**What is expected**
Among the records below, find the lines with the word "public" and copy them.

**Records for this exercise**
- - -

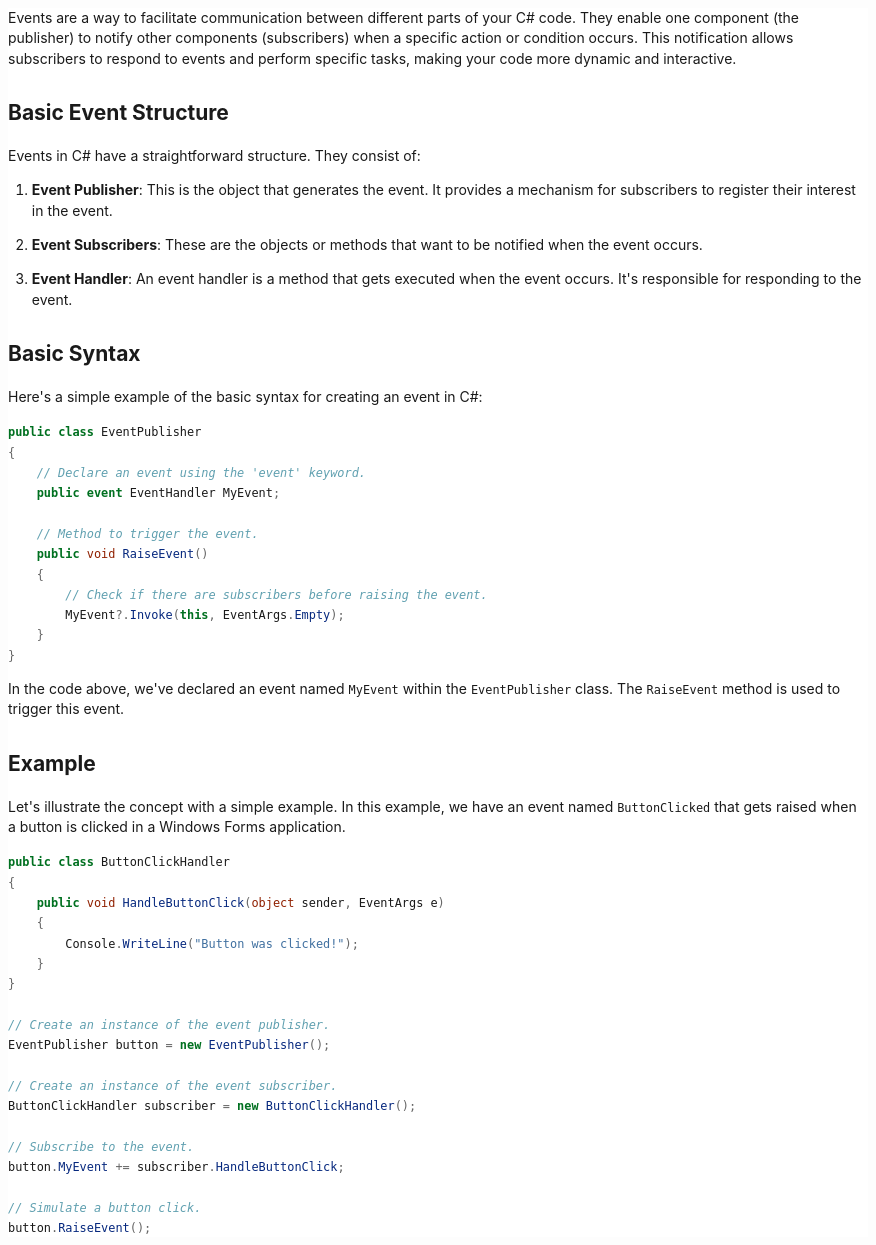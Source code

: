 Events are a way to facilitate communication between different parts of your C# code. They enable one component (the publisher) to notify other components (subscribers) when a specific action or condition occurs. This notification allows subscribers to respond to events and perform specific tasks, making your code more dynamic and interactive.

## Basic Event Structure

Events in C# have a straightforward structure. They consist of:

1. **Event Publisher**: This is the object that generates the event. It provides a mechanism for subscribers to register their interest in the event.

2. **Event Subscribers**: These are the objects or methods that want to be notified when the event occurs.

3. **Event Handler**: An event handler is a method that gets executed when the event occurs. It's responsible for responding to the event.

## Basic Syntax

Here's a simple example of the basic syntax for creating an event in C#:

```csharp
public class EventPublisher
{
    // Declare an event using the 'event' keyword.
    public event EventHandler MyEvent;

    // Method to trigger the event.
    public void RaiseEvent()
    {
        // Check if there are subscribers before raising the event.
        MyEvent?.Invoke(this, EventArgs.Empty);
    }
}
```

In the code above, we've declared an event named `MyEvent` within the `EventPublisher` class. The `RaiseEvent` method is used to trigger this event.

## Example

Let's illustrate the concept with a simple example. In this example, we have an event named `ButtonClicked` that gets raised when a button is clicked in a Windows Forms application.

```csharp
public class ButtonClickHandler
{
    public void HandleButtonClick(object sender, EventArgs e)
    {
        Console.WriteLine("Button was clicked!");
    }
}

// Create an instance of the event publisher.
EventPublisher button = new EventPublisher();

// Create an instance of the event subscriber.
ButtonClickHandler subscriber = new ButtonClickHandler();

// Subscribe to the event.
button.MyEvent += subscriber.HandleButtonClick;

// Simulate a button click.
button.RaiseEvent();
```
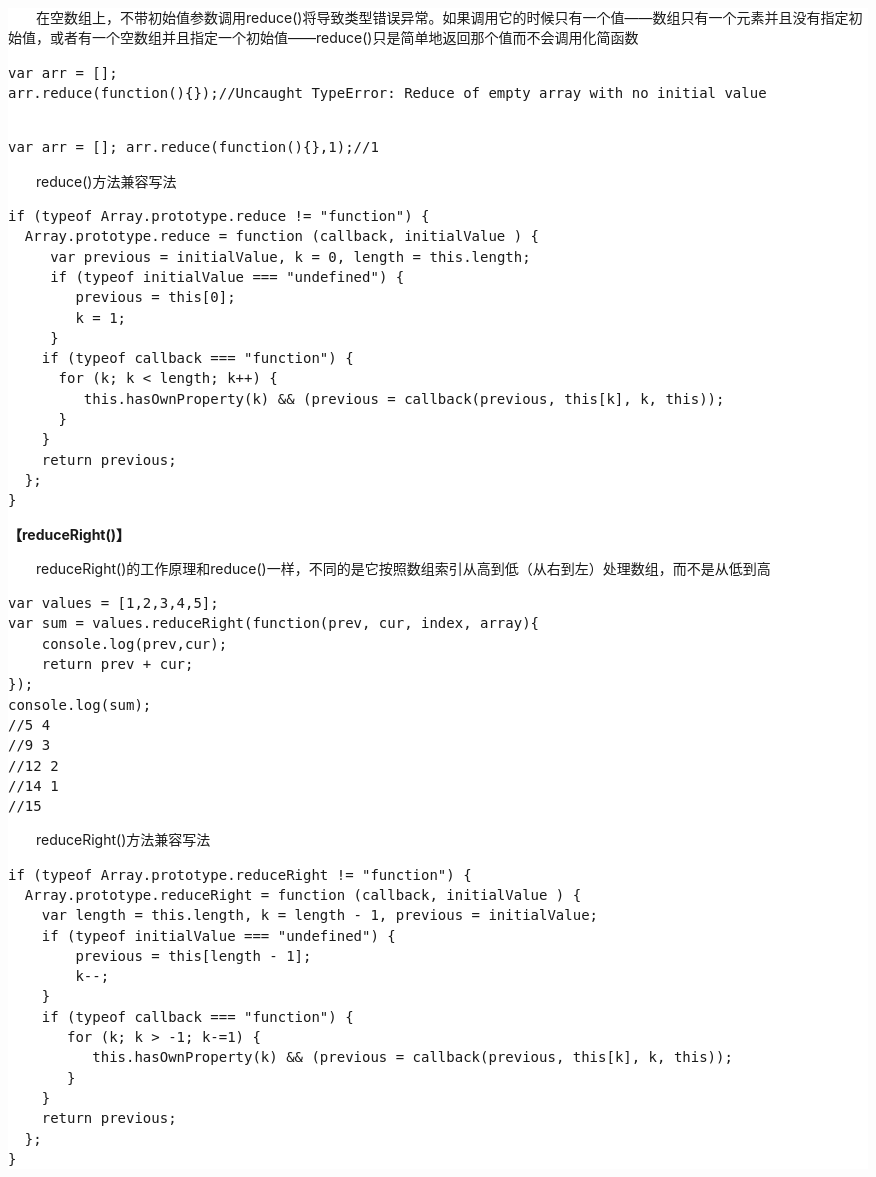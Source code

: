 　　在空数组上，不带初始值参数调用reduce()将导致类型错误异常。如果调用它的时候只有一个值&mdash;&mdash;数组只有一个元素并且没有指定初始值，或者有一个空数组并且指定一个初始值&mdash;&mdash;reduce()只是简单地返回那个值而不会调用化简函数

<div class="cnblogs_code">
<pre>var arr = [];
arr.reduce(function(){});//Uncaught TypeError: Reduce of empty array with no initial value

var arr = [];
arr.reduce(function(){},1);//1</pre>
</div>

　　reduce()方法兼容写法

<div class="cnblogs_code">
<pre>if (typeof Array.prototype.reduce != "function") {
  Array.prototype.reduce = function (callback, initialValue ) {
     var previous = initialValue, k = 0, length = this.length;
     if (typeof initialValue === "undefined") {
        previous = this[0];
        k = 1;
     }
    if (typeof callback === "function") {
      for (k; k &lt; length; k++) {
         this.hasOwnProperty(k) &amp;&amp; (previous = callback(previous, this[k], k, this));
      }
    }
    return previous;
  };
}</pre>
</div>

**【reduceRight()】**

　　reduceRight()的工作原理和reduce()一样，不同的是它按照数组索引从高到低（从右到左）处理数组，而不是从低到高

<div class="cnblogs_code">
<pre>var values = [1,2,3,4,5];
var sum = values.reduceRight(function(prev, cur, index, array){
    console.log(prev,cur);
    return prev + cur;
});
console.log(sum);
//5 4
//9 3
//12 2
//14 1
//15</pre>
</div>

　　reduceRight()方法兼容写法

<div class="cnblogs_code">
<pre>if (typeof Array.prototype.reduceRight != "function") {
  Array.prototype.reduceRight = function (callback, initialValue ) {
    var length = this.length, k = length - 1, previous = initialValue;
    if (typeof initialValue === "undefined") {
        previous = this[length - 1];
        k--;
    }
    if (typeof callback === "function") {
       for (k; k &gt; -1; k-=1) {          
          this.hasOwnProperty(k) &amp;&amp; (previous = callback(previous, this[k], k, this));
       }
    }
    return previous;
  };
}</pre>
</div>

- - -

**Expected answer**
public class EventPublisher
    public event EventHandler MyEvent;
    public void RaiseEvent()
public class ButtonClickHandler
    public void HandleButtonClick(object sender, EventArgs e)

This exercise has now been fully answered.